Advanced import scenarios
Increasingly users of OMERO are needing to go beyond the traditional “upload
via a GUI”-style import model to more powerful methods.
There is a set of requirements for getting data into OMERO that is common
to many institutions. Some of the requirements may be mutually exclusive.
- Users need to get data off microscopes quickly. This likely includes
not waiting for import to complete. Users will often move data immediately,
or even save remotely during acquisition.
- Users would like direct access to the binary repository file-system
to read original files for analysis.
- Users would like to view and begin working with images as soon as
possible after acquisition.
Below we explain which options are available to you, and why there is a
trade-off between the above requirements.
Import overview
In OMERO 4 and earlier versions, data was uploaded to the binary repository
in an opaque form; starting with OMERO 5, files are uploaded to the
repository in their original form using Bio-Formats.
The “OMERO binary repository” (or repo) is the directory belonging to the
OMERO user where files are imported:
- The ManagedRepository directory inside of
the repo is where files go during import into OMERO 5. Each user receives a
top-level directory inside of “ManagedRepository” which fills with
timestamped directories as imports accrue.
- Depending on the permissions of this directory, users may or may not be
able to see their imported files. Managing the permissions is the
responsibility of the system administrator.

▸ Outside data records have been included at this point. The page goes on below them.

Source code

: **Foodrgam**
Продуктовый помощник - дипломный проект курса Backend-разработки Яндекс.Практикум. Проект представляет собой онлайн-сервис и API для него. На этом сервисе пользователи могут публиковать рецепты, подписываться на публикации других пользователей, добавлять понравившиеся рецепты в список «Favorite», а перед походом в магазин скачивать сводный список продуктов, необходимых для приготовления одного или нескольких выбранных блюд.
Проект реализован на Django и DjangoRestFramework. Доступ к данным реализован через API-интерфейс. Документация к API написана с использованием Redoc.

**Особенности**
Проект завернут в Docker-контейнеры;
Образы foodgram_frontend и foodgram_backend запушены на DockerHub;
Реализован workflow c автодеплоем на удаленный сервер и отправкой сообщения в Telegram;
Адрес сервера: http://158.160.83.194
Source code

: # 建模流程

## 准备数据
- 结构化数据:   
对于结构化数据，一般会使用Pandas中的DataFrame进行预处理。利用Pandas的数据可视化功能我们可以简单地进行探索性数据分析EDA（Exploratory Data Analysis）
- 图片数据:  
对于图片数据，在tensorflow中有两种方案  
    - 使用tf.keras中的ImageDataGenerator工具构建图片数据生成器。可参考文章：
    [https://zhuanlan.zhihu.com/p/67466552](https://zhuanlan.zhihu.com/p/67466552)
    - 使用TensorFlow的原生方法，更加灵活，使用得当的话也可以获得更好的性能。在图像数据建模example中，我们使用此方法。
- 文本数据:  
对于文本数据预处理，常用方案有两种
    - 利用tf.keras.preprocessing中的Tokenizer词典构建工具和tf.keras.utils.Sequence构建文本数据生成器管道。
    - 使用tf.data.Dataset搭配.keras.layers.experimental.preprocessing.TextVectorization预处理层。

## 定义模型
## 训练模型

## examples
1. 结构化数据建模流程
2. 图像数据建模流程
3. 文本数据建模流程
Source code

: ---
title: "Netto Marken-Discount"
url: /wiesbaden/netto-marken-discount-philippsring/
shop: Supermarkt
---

In “normal import”, files are copied to the OMERO binary repo via the API
and so can work remotely or locally. In “in-place import”, files are “linked” into place.
Warning
In-place import is a new, powerful feature - it is critical that
you read and understand the documentation before
you consider using it.
Traditional import
Manual import (GUI)
This is the standard workflow and the one currently used
at the University of Dundee. Users dump data to a shared
file-system from the acquisition system, and then use the
OMERO.insight client from the lab to import.
Advantages
- Users can validate that import worked.
- Failed imports can be repeated and/or reported to QA etc.
- Users do not have to wait for import to be scheduled.
- Import destination is known: Project/Dataset etc.
Disadvantages
- Imports can be slow due to the data transfer from file-system to OMERO via
the client.
- Users must remember to delete data from the shared file-system to avoid data
duplication.
- Users cannot access the OMERO binary repo directly and must download
original data via clients for local analysis.
Manual import (CLI)
Another typical workflow is that rather than using the GUI, users perform the
same procedure as under “Manual import” but with the
command-line (CLI) importer.
Advantages
- With a CLI workflow, it may be easier for users to connect remotely
to kick off an import and to leave it running in the background for a long
period of time.
Disadvantages
All the same disadvantages apply as under “Manual import (GUI)”.
Cronjob import (manual delete)
For importing via cron, users still dump their data to a shared file-system
from the acquisition system. They must have permissions to write to “their”
directory which is mapped to a user in OMERO.
A cronjob starts a CLI import, possibly at night. The cronjob could be given
admin rights in OMERO to perform an “Import As” for a particular user.
Disadvantages
- If a normal import is used, the cronjob would have to manually delete
imported files from their original location to avoid duplication.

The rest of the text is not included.